My stay at the permit desk had an encore performance. I normally work 8-4, the normal permit guy works 9-5, now 4 o'clock comes, I wasn't the last person covering the desk but that person normally leaves at 4 as well, and today would be no different. The supervisor who oversees the permit section is not around, my direct supervisor has left early due to a problem at his home.
So that leaves me, do I leave or do I stay. If I stay I can get an hour overtime to which I say big deal. If I go and someone needs a permit and doesn't get one there will be yelling tomorrow. The yelling will not be at me but at others, others who may be trusting that I will do the unselfish thing. I had things I wanted to do and on Thurdays, I'm always booked. But I stay a few and to see.
4:15 comes, no permit supervisor. So, I say to the receptionist, I'm leaving and I go to get my lined leather coat to depart but at my desk I stop, I don't get the black well worn outerwear. I go back to the permit desk, I'm a sucker. I am a victim of my own morality, and I get angry at myself.
I should just leave, why don't I leave. I don't even have permission to stay and work overtime, my request for payment could be refused.

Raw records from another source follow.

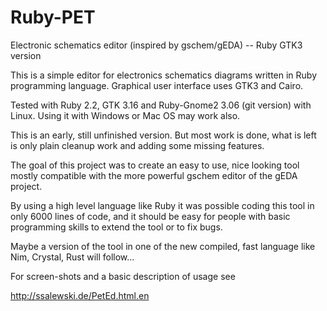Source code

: # Ruby-PET
Electronic schematics editor (inspired by gschem/gEDA) -- Ruby GTK3 version

This is a simple editor for electronics schematics diagrams written in Ruby
programming language. Graphical user interface uses GTK3 and Cairo.

Tested with Ruby 2.2, GTK 3.16 and Ruby-Gnome2 3.06 (git version) with Linux.
Using it with Windows or Mac OS may work also.

This is an early, still unfinished version. But most work is done,
what is left is only plain cleanup work and adding some missing features.

The goal of this project was to create an easy to use, nice looking tool
mostly compatible with the more powerful gschem editor of the gEDA project.

By using a high level language like Ruby it was possible coding this tool
in only 6000 lines of code, and it should be easy for people with basic
programming skills to extend the tool or to fix bugs.

Maybe a version of the tool in one of the new compiled, fast language like
Nim, Crystal, Rust will follow...


For screen-shots and a basic description of usage see

http://ssalewski.de/PetEd.html.en

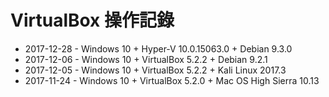 # VirtualBox 操作記錄

* 2017-12-28 - Windows 10 + Hyper-V 10.0.15063.0 + Debian 9.3.0
* 2017-12-06 - Windows 10 + VirtualBox 5.2.2 + Debian 9.2.1
* 2017-12-05 - Windows 10 + VirtualBox 5.2.2 + Kali Linux 2017.3
* 2017-11-24 - Windows 10 + VirtualBox 5.2.0 + Mac OS High Sierra 10.13



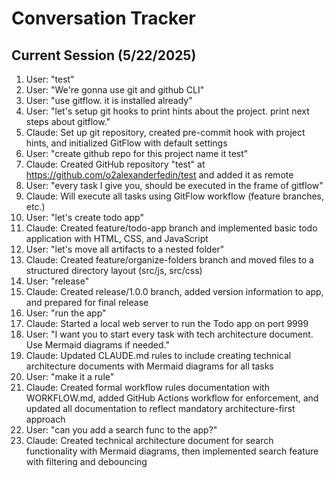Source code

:# Conversation Tracker

## Current Session (5/22/2025)

1. User: "test"
2. User: "We're gonna use git and github CLI"
3. User: "use gitflow. it is installed already"
4. User: "let's setup git hooks to print hints about the project. print next steps about gitflow."
5. Claude: Set up git repository, created pre-commit hook with project hints, and initialized GitFlow with default settings
6. User: "create github repo for this project name it test"
7. Claude: Created GitHub repository "test" at https://github.com/o2alexanderfedin/test and added it as remote
8. User: "every task I give you, should be executed in the frame of gitflow"
9. Claude: Will execute all tasks using GitFlow workflow (feature branches, etc.)
10. User: "let's create todo app"
11. Claude: Created feature/todo-app branch and implemented basic todo application with HTML, CSS, and JavaScript
12. User: "let's move all artifacts to a nested folder"
13. Claude: Created feature/organize-folders branch and moved files to a structured directory layout (src/js, src/css)
14. User: "release"
15. Claude: Created release/1.0.0 branch, added version information to app, and prepared for final release
16. User: "run the app"
17. Claude: Started a local web server to run the Todo app on port 9999
18. User: "I want you to start every task with tech architecture document. Use Mermaid diagrams if needed."
19. Claude: Updated CLAUDE.md rules to include creating technical architecture documents with Mermaid diagrams for all tasks
20. User: "make it a rule"
21. Claude: Created formal workflow rules documentation with WORKFLOW.md, added GitHub Actions workflow for enforcement, and updated all documentation to reflect mandatory architecture-first approach
22. User: "can you add a search func to the app?"
23. Claude: Created technical architecture document for search functionality with Mermaid diagrams, then implemented search feature with filtering and debouncing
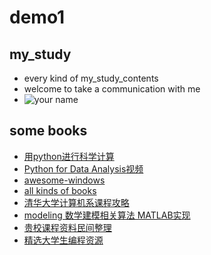 # demo1
## my_study
+ every kind of my_study_contents
+ welcome to take a communication with me
+ ![your name](https://timgsa.baidu.com/timg?image&quality=80&size=b9999_10000&sec=1580449396262&di=ba65989a2ba22a14ca8ca0b93a2c4241&imgtype=jpg&src=http%3A%2F%2Fimgsrc.baidu.com%2Fbaike%2Fpic%2Fitem%2F09fa513d269759ee052fa7dcbbfb43166d22dfae.jpg)
## some books
+ [用python进行科学计算](https://github.com/DodgeV/demo1/blob/master/package_DA/%E7%94%A8Python%E5%81%9A%E7%A7%91%E5%AD%A6%E8%AE%A1%E7%AE%97.pdf)
+ [Python for Data Analysis](https://github.com/wesm/pydata-book)[视频](https://www.bilibili.com/video/av80675432)
+ [awesome-windows](https://github.com/Awesome-Windows/Awesome)
+ [all kinds of books](https://github.com/justjavac/free-programming-books-zh_CN)
+ [清华大学计算机系课程攻略 ](https://github.com/PKUanonym/REKCARC-TSC-UHT)
+ [modeling 数学建模相关算法 MATLAB实现](https://github.com/HuangCongQing/Algorithms_MathModels)
+ [贵校课程资料民间整理](https://github.com/lib-pku/libpku)
+ [精选大学生编程资源](https://github.com/dipakkr/A-to-Z-Resources-for-Students)
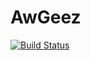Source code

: # AwGeez

[![Build Status](https://app.bitrise.io/app/7749c1e6-0b95-4500-b231-b16fff7b16c3/status.svg?token=QaprL5kGjUZjwGuyUfLrTw&branch=main)](https://app.bitrise.io/app/7749c1e6-0b95-4500-b231-b16fff7b16c3)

I need to leave. I should leave, I have every right.
4:30 comes, no one has needed a permit since 3:57, I need to leave, still no supervisor.
Leave, leave, leave.
4:37 I see the permit supervisor, he's in his office putting on his coat. ...Putting on his coat, he's leaving. I'm a sucker. I'm standing right at the front of the office talking with the receptionist. Talking about if you know how to fix a problem and are able but not willing then there is a problem with your character. She thinks the judgement is for her but my judgement is for me. All the while there is that timer in my head, the supervisor should have walked past by now, so I glance to his empty office, he's gone, out the back door. I think, coward. I focus back on the receptionist as she tells me I should not swear like I sometimes do.
Fine, I'll give up swearing now how about back to your problems. I usually only swear for emphasis anyway. I rather say you need to shut the fuck up than to say dear William, I disgree with your statements regarding fashion and I would question any judgement of yours when you have a habit of wearing that cotten sweater with the cartoonish golfer image.
I don't have the answers. I just like the discussion. I like debate, to argue. If you can't argue your point then you need a new one.
4:57 nobody has come in for a permit. I could have left, my efforts unneeded. Worry for naught. (naught...where'd that come from?)
Most likely I'll be offered a half day whenever I want...what am I up to? five half days now. Players, relax I've got me covered indeed a victim of my own warped sense of morality.